Although incredibly promising, some of this research and magic math brand new. We need to not only pay more attention to these new and exciting technologies, but also invest more time in better understanding their complexities and pros and cons.

Some IETF BLS instability

The IETF BLS standard recently incorporated final changes to the specification based on external feedback regarding various applications and domains. before hash_to_base was not friendly Applies to embedded systems, applications that require some type of domain separation, and applications that use SHA-3 instead of SHA-2.

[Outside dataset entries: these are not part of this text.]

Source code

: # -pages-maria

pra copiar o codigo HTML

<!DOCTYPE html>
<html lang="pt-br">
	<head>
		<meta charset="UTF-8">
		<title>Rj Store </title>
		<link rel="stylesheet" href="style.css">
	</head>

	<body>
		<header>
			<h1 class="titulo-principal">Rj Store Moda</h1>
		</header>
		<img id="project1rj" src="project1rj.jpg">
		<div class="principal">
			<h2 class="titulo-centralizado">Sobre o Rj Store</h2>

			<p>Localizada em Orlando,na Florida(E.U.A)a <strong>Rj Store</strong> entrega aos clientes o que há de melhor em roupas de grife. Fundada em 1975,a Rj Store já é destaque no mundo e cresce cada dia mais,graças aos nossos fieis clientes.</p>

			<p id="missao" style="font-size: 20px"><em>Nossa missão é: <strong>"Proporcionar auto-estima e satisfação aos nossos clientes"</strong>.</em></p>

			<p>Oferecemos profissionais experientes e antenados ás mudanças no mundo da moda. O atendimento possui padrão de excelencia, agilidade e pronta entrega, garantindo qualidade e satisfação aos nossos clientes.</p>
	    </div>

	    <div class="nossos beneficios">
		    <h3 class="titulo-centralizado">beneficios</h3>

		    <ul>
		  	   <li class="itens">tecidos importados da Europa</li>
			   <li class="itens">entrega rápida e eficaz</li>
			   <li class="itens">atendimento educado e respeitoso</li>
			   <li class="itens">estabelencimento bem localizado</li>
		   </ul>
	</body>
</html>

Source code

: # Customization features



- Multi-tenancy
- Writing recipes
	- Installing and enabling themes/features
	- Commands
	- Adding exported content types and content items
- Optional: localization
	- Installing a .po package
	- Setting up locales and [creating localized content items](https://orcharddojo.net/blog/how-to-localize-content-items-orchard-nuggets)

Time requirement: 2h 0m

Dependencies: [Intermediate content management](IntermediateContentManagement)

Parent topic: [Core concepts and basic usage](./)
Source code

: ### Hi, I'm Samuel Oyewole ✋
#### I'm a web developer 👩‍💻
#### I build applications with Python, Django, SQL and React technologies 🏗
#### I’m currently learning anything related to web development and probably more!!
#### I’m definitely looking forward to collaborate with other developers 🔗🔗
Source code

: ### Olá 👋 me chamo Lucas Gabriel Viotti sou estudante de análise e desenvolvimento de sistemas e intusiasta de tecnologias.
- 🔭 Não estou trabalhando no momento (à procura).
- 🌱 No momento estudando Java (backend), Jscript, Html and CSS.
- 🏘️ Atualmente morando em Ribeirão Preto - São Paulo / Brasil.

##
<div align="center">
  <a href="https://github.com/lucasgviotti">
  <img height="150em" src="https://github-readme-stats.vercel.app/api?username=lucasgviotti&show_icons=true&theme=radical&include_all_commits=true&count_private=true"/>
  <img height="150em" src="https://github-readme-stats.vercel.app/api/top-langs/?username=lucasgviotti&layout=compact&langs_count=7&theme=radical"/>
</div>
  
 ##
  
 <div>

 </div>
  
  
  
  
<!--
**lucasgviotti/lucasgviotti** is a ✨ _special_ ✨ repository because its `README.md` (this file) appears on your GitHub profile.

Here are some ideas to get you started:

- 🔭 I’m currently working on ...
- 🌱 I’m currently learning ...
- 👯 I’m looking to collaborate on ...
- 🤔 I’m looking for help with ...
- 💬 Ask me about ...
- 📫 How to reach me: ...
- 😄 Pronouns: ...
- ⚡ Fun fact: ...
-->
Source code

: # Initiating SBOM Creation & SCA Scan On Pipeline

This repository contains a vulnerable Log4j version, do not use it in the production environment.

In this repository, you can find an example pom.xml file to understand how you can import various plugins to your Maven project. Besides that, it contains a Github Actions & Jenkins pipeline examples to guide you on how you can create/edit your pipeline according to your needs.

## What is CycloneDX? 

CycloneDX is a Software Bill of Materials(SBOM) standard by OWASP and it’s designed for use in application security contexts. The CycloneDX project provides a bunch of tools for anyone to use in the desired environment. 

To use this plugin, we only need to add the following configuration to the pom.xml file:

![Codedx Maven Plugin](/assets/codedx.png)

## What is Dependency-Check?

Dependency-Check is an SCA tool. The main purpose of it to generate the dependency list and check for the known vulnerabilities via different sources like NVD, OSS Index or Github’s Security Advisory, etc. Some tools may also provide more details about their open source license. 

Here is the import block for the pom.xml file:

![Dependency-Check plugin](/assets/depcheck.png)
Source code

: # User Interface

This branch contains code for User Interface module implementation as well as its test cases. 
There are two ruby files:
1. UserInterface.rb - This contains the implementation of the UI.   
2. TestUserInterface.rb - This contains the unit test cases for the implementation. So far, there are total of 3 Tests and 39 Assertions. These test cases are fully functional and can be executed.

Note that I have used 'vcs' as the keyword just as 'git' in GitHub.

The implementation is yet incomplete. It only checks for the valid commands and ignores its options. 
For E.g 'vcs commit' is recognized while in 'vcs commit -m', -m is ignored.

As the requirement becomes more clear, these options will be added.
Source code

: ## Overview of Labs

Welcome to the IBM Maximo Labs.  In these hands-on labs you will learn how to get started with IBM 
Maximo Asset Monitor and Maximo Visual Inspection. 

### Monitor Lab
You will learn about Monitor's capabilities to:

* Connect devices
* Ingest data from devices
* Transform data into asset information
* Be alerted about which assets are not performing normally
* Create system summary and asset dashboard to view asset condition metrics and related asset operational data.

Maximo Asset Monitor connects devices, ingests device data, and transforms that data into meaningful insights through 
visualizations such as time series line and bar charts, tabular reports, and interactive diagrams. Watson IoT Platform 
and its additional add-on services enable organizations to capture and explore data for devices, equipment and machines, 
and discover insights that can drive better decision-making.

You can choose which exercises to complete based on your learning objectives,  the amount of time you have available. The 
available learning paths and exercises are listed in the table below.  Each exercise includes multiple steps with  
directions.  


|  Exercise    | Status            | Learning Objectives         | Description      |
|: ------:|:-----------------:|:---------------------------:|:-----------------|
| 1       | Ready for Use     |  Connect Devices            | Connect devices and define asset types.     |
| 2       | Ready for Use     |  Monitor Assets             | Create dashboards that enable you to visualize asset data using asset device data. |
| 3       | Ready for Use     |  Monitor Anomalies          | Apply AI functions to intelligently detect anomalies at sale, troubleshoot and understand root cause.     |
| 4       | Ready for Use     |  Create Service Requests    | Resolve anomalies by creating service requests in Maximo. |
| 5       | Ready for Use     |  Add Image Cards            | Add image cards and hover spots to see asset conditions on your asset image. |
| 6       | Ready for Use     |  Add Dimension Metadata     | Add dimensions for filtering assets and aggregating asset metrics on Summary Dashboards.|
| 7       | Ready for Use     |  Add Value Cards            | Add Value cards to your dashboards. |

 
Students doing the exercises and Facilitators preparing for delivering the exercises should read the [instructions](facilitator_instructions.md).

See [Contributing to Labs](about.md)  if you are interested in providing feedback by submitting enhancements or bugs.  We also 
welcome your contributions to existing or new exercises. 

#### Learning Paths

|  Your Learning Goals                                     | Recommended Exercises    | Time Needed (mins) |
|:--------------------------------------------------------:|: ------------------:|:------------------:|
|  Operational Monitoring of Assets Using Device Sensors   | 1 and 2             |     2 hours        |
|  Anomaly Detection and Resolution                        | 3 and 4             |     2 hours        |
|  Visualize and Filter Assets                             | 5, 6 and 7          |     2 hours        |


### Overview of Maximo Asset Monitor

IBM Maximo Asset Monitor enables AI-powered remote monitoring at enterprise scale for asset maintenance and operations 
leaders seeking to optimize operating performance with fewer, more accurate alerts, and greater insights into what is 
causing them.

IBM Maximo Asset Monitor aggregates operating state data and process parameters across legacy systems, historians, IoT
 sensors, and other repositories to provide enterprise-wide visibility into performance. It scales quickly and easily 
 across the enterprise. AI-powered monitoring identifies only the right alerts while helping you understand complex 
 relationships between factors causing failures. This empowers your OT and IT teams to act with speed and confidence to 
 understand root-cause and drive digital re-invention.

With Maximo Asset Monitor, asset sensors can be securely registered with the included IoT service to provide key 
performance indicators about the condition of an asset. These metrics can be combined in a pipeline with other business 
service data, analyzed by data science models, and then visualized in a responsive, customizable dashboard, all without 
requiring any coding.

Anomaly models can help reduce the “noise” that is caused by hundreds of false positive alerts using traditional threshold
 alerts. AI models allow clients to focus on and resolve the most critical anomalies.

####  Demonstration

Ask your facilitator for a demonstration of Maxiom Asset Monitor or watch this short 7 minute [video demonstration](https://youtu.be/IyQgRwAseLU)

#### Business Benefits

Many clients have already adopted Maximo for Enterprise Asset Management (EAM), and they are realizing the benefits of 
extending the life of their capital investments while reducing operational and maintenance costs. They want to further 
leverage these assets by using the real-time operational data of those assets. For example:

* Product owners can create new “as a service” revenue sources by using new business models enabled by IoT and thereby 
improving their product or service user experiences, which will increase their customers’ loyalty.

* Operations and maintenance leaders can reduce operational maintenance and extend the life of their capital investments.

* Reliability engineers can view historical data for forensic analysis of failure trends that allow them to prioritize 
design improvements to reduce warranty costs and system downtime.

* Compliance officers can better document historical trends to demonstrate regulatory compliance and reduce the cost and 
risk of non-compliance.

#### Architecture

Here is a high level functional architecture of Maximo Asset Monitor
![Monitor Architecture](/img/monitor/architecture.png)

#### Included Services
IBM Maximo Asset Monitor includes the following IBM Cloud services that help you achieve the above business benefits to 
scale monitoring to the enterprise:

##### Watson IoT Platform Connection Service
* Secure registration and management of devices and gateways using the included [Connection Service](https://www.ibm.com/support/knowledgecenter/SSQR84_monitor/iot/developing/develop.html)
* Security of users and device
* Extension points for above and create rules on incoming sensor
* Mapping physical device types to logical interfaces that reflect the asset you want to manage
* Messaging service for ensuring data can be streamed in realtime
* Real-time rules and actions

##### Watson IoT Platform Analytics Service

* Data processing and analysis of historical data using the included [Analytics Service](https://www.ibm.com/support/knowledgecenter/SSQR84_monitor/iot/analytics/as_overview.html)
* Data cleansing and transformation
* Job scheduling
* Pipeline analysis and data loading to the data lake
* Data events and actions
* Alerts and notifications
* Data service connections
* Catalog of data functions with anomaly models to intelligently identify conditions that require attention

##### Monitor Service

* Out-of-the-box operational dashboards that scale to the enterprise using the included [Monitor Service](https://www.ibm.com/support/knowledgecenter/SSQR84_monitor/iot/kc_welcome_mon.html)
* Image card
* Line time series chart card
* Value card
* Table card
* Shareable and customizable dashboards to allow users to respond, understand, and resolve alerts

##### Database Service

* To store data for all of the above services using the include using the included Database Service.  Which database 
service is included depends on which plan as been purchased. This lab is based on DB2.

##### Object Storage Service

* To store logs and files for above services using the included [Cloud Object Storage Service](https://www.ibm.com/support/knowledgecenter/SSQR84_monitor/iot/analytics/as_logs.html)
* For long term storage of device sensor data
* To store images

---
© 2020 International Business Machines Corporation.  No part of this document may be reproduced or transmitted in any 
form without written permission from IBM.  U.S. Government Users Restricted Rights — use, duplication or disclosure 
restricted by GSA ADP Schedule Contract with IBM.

light of These concerns, hash_to_base Replaced with . new and improved hash_to_field. The spec maintainers do not expect any more substantive changes to the spec, and these changes will be officially released soon as “Draft 6”.

As far as encryption standards go, we don’t want to be in the position of eth1 using the Keccak256 hash function. That said, it’s one of the only major applications that uses it. Being on an encrypted island not only hinders interoperability between applications, but also hinders the development of a wide range of robust implementations.

We are closely monitoring the development of the IEFT standard, but in light of recent changes we will not be rushing to deploy mainnet deposit contracts (which in effect will be locked into the BLS specification) before the target eth2 launch date. We will continue to evaluate the stability of the IEFT standard going forward and do not expect this to be a bottleneck in its rollout.